Liposomes with phosphatidylserine in their outer membrane layer and phosphatidic acid in their inner membrane layer reduce the bacterial load in in vitro and in vivo models of tuberculosis,41 and the phagocytosis of apoptotic bodies inhibits the production of TNF-α and induces the release of TGF-β by macrophages.,31,42 The phosphatidylserine receptor stabilin-2 is necessary for these processes.42 Ectosomes derived from human neutrophils express phosphatidylserine in their outer membrane layer, and these ectosomes decrease the production of TNF-α and induce the release of TGF-β by human macrophages.43 To determine if S-EV and Mtb-EV had an effect on the bactericidal capacity or the cytokine production of mouse macrophages, J774A.1 cells were infected with M. tuberculosis H37Rv and then treated with EVs or with annexin V-blocked EVs. S-EV reduced the bacterial load and the production of MCP-1 and TNF-α in M. tuberculosis-infected J774A.1 cells, and these effects were reversed when phosphatidylserine was blocked with annexin V, indicating that the anti-mycobacterial and anti-inflammatory effects of S-EV are phosphatidylserine-dependent. In a previous study, we reported that EVs released by M. tuberculosis-infected human neutrophils induce autophagy and reduce the bacterial load in infected macrophages.19 It remains to be determined if S-EV also reduce the bacterial load by inducing autophagy in macrophages. In contrast to S-EV, Mtb-EV had no effect on the bacterial load or on cytokine production in M. tuberculosis-infected J774A.1 cells, and the blocking of phosphatidylserine with annexin V had no detectable effect on the activity of these EVs. It has been shown that EVs from macrophages12 or neutrophils19 infected with M. tuberculosis contain TLR ligands, so it is possible that Mtb-EV-induced TLR activation might cancel the anti-inflammatory effects of the phosphatidylserine from these EVs.

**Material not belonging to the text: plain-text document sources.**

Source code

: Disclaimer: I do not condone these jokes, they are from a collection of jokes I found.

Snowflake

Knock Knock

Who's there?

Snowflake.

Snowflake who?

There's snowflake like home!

As a first approach to evaluate the therapeutic potential of EVs, we tested the S-EV and Mtb-EV in a mouse model of pulmonary tuberculosis. In a previous study, membrane vesicles released by M. tuberculosis were administered subcutaneously to mice (2.5 µg of vesicle protein per mouse). These vesicles elicited a protective immune response against an aerosol infection with M. tuberculosis that was comparable to the response elicited by immunization with Bacillus Calmette–Guérin (BCG).44 However, when these same membrane vesicles were administered intra-tracheally to mice (25 µg of vesicle protein per mouse), they increased the bacterial load and the lung pathology after an aerosol infection with M. tuberculosis.45 In our model, which represents the treatment of an ongoing tuberculosis infection rather than a vaccine strategy, we administered 2.5 µg of vesicle protein per mouse by intra-peritoneal injection, to achieve faster distribution of the EVs.46 We observed that S-EV and Mtb-EV had no effect on the survival or the lung pneumonic area of mice infected intra-tracheally with M. tuberculosis H37Rv, but both EVs significantly reduced the lung bacterial load after 60 days of treatment.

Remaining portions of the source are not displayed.